Take the entries below and print, exactly, the stretch from the line containing "We interpret maps" through the line containing "returns the shortest", both included.

Collected data
▬▬▬

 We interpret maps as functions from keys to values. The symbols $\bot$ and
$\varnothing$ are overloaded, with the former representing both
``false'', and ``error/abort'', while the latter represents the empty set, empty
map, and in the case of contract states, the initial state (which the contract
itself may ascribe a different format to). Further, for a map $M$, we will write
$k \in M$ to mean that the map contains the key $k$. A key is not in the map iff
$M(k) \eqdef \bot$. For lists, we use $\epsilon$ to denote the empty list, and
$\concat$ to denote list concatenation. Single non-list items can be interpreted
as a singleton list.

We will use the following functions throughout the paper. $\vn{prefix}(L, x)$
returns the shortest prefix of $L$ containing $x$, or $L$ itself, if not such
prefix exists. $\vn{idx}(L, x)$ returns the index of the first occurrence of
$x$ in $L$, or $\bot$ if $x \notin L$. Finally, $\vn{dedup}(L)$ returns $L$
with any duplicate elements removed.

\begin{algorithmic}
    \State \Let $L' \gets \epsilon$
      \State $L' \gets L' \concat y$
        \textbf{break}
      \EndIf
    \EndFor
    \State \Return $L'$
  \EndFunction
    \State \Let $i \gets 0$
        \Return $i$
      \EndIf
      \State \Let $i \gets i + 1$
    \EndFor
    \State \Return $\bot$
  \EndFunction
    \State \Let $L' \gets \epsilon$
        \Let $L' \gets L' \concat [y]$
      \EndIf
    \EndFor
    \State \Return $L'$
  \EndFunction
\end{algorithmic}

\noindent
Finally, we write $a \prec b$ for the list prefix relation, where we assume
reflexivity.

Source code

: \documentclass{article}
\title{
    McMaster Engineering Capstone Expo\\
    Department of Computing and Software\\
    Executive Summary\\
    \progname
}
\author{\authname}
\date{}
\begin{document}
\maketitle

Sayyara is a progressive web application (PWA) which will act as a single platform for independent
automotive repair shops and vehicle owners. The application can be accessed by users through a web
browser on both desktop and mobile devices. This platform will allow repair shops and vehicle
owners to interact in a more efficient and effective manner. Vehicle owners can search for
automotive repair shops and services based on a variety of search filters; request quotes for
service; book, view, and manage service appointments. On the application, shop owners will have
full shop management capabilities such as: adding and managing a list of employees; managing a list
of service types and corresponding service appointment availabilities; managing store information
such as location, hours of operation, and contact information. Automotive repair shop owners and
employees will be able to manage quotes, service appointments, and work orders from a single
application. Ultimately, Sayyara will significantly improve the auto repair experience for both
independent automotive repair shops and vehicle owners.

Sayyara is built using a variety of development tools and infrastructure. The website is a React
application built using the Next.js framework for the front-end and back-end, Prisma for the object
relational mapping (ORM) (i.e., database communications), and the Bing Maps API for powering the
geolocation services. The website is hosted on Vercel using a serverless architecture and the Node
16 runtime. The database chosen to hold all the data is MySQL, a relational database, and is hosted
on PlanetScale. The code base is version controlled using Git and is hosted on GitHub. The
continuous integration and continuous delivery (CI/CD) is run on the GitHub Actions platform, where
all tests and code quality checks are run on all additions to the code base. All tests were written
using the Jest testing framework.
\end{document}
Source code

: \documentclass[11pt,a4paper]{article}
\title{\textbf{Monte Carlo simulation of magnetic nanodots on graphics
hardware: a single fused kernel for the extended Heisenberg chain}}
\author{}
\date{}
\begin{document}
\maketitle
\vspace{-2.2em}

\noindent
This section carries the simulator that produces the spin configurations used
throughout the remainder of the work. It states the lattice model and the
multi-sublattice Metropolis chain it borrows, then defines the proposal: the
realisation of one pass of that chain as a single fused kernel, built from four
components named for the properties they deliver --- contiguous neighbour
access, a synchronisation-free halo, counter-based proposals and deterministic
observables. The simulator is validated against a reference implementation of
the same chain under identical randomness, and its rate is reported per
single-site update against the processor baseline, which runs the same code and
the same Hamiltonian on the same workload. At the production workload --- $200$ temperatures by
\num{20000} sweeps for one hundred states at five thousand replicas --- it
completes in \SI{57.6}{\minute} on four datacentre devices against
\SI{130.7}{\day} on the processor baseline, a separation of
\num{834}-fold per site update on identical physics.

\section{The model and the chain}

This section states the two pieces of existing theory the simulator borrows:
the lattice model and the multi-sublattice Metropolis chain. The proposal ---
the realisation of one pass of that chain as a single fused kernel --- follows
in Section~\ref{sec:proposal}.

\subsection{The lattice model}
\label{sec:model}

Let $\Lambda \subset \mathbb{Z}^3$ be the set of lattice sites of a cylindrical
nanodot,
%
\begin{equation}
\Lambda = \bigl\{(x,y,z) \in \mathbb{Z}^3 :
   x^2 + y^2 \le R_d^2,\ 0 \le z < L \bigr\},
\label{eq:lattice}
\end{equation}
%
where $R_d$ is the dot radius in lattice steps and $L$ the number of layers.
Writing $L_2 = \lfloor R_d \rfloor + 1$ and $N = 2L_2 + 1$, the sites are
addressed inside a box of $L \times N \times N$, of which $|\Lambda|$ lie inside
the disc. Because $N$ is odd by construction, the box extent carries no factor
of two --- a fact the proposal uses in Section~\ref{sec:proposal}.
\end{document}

▬▬▬

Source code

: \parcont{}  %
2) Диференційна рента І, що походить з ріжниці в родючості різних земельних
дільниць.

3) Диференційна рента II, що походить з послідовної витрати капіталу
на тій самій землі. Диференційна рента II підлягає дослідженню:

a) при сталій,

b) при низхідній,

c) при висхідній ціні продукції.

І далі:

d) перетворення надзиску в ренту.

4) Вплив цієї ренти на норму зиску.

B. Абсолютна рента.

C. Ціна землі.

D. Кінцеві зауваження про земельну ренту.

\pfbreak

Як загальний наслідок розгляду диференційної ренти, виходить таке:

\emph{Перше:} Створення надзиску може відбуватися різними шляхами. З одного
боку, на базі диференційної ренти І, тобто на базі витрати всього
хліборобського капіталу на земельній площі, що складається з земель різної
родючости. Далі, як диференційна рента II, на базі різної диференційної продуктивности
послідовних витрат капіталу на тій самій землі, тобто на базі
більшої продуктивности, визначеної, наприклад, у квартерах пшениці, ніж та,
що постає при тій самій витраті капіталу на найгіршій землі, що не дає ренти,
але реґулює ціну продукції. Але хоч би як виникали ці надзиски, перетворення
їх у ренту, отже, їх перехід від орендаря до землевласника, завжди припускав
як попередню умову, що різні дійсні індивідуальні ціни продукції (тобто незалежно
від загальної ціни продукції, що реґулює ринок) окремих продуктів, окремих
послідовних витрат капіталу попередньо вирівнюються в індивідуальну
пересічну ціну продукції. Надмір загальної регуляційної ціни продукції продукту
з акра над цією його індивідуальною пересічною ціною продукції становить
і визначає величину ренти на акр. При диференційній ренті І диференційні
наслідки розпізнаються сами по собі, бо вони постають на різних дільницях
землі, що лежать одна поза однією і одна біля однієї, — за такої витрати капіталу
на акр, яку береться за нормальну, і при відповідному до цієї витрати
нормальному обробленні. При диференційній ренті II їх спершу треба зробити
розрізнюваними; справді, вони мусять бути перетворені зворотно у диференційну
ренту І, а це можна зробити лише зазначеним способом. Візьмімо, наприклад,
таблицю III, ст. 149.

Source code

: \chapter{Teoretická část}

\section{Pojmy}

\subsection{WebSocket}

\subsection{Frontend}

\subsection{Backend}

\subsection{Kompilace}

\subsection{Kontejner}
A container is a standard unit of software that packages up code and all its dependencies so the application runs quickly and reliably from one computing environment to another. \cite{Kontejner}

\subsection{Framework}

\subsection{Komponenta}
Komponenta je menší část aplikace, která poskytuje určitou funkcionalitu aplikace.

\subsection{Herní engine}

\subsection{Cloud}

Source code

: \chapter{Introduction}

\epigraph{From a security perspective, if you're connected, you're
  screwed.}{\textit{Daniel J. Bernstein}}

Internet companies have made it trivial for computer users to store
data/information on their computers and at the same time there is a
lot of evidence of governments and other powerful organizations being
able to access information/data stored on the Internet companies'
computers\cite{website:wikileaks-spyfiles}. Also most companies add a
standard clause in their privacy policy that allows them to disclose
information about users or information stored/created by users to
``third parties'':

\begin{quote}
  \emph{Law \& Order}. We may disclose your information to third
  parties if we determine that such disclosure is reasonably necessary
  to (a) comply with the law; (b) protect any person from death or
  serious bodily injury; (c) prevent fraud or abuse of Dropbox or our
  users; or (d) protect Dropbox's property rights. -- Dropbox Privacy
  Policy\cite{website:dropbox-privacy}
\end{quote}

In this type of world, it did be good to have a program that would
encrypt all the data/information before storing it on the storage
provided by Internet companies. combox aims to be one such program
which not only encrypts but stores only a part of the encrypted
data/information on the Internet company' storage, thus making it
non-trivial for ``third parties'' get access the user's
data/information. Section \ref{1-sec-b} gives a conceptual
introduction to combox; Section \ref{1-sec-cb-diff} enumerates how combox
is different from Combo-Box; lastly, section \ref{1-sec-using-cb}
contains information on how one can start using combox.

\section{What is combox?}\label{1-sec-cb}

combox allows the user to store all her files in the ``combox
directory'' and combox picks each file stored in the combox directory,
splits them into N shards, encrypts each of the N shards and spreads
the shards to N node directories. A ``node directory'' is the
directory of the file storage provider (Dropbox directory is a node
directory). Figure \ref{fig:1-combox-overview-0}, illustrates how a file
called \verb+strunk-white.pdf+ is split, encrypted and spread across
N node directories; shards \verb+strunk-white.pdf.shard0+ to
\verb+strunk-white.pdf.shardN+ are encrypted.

▬▬▬

Answer to the problem:
 We interpret maps as functions from keys to values. The symbols $\bot$ and
$\varnothing$ are overloaded, with the former representing both
``false'', and ``error/abort'', while the latter represents the empty set, empty
map, and in the case of contract states, the initial state (which the contract
itself may ascribe a different format to). Further, for a map $M$, we will write
$k \in M$ to mean that the map contains the key $k$. A key is not in the map iff
$M(k) \eqdef \bot$. For lists, we use $\epsilon$ to denote the empty list, and
$\concat$ to denote list concatenation. Single non-list items can be interpreted
as a singleton list.

We will use the following functions throughout the paper. $\vn{prefix}(L, x)$
returns the shortest prefix of $L$ containing $x$, or $L$ itself, if not such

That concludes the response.